## What you should do
Determine how many lines in the entries below include the word "начать", and reply with that number alone.

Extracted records
+--

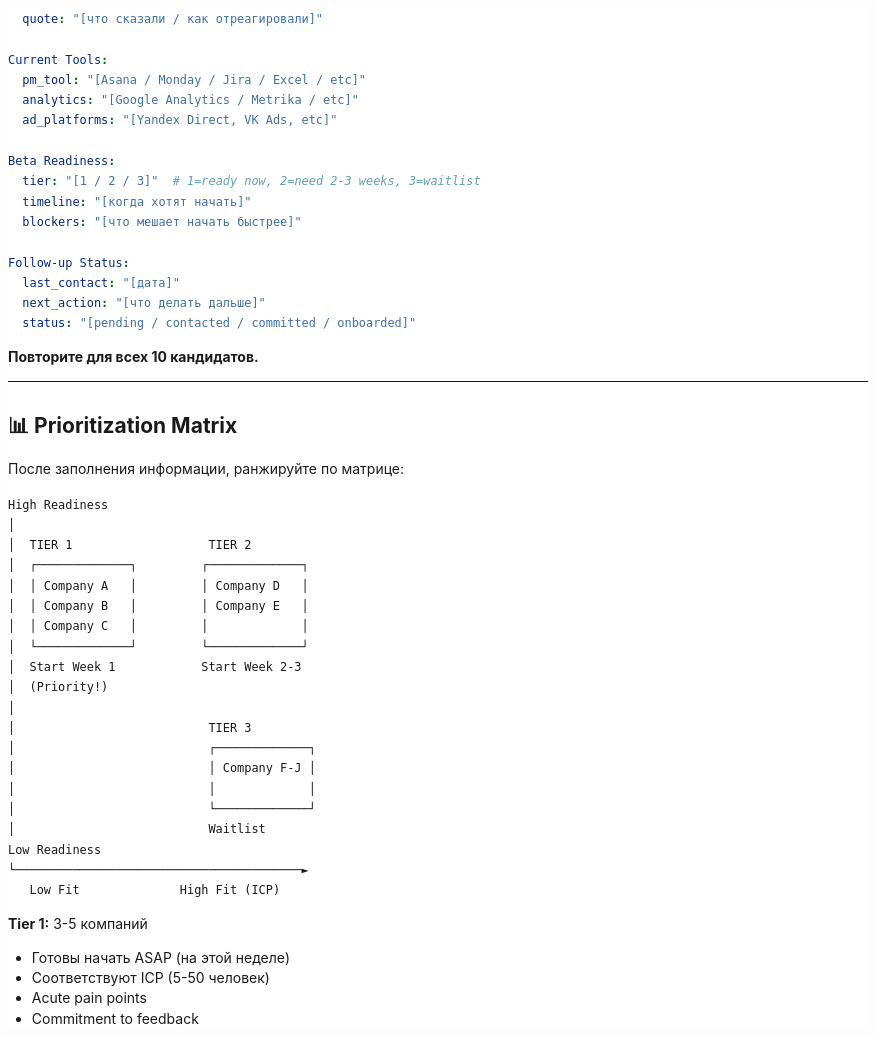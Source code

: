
 ```yaml
  quote: "[что сказали / как отреагировали]"
  
Current Tools:
  pm_tool: "[Asana / Monday / Jira / Excel / etc]"
  analytics: "[Google Analytics / Metrika / etc]"
  ad_platforms: "[Yandex Direct, VK Ads, etc]"

Beta Readiness:
  tier: "[1 / 2 / 3]"  # 1=ready now, 2=need 2-3 weeks, 3=waitlist
  timeline: "[когда хотят начать]"
  blockers: "[что мешает начать быстрее]"

Follow-up Status:
  last_contact: "[дата]"
  next_action: "[что делать дальше]"
  status: "[pending / contacted / committed / onboarded]"
```

**Повторите для всех 10 кандидатов.**

---

## 📊 Prioritization Matrix

После заполнения информации, ранжируйте по матрице:

```
High Readiness
│
│  TIER 1                   TIER 2
│  ┌─────────────┐         ┌─────────────┐
│  │ Company A   │         │ Company D   │
│  │ Company B   │         │ Company E   │
│  │ Company C   │         │             │
│  └─────────────┘         └─────────────┘
│  Start Week 1            Start Week 2-3
│  (Priority!)
│
│                           TIER 3
│                           ┌─────────────┐
│                           │ Company F-J │
│                           │             │
│                           └─────────────┘
│                           Waitlist
Low Readiness
└────────────────────────────────────────►
   Low Fit              High Fit (ICP)
```

**Tier 1:** 3-5 компаний
- Готовы начать ASAP (на этой неделе)
- Соответствуют ICP (5-50 человек)
- Acute pain points
- Commitment to feedback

+--

## Response
3